══ Dataset extract ══

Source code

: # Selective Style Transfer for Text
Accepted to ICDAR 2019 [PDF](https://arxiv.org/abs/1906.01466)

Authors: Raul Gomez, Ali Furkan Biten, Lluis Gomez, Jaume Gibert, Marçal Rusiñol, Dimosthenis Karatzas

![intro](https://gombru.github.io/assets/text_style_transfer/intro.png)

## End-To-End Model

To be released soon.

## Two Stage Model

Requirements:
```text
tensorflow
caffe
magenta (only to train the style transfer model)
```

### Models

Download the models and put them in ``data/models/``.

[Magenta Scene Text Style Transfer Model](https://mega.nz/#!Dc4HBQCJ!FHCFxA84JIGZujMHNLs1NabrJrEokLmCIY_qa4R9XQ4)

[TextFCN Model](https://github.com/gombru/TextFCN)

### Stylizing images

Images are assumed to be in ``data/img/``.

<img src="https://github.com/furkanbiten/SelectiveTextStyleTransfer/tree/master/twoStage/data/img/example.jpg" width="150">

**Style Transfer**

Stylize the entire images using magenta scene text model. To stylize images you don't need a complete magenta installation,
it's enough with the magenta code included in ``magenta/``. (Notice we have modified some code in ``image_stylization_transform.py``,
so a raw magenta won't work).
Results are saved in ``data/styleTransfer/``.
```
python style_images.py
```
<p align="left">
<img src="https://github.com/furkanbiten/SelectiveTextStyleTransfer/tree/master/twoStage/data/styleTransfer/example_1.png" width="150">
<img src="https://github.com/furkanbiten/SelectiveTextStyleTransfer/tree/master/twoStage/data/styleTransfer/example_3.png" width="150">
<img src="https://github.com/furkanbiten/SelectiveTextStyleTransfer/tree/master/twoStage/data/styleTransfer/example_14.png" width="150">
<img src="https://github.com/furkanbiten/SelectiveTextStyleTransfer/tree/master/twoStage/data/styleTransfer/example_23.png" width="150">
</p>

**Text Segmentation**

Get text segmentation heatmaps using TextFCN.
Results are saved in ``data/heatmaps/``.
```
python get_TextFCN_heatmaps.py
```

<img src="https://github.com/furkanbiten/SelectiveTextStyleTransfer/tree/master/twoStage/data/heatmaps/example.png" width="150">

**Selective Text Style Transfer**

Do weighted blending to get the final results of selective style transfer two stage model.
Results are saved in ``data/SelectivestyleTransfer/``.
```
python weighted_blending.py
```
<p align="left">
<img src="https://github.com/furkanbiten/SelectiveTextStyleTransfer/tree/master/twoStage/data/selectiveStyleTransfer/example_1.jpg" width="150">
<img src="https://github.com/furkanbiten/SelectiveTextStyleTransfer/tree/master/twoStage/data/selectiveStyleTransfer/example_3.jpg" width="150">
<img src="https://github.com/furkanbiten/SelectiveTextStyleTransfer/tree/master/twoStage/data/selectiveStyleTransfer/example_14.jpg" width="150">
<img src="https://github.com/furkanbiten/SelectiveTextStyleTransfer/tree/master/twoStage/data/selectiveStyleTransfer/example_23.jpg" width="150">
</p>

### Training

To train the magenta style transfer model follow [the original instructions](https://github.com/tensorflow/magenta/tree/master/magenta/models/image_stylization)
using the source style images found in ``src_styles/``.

═══

**Exercise:**
In the entries, the line containing "### Training" and every line after it through the last are to be duplicated exactly, and no other line is to be included.

**Written response:**
### Training

To train the magenta style transfer model follow [the original instructions](https://github.com/tensorflow/magenta/tree/master/magenta/models/image_stylization)
using the source style images found in ``src_styles/``.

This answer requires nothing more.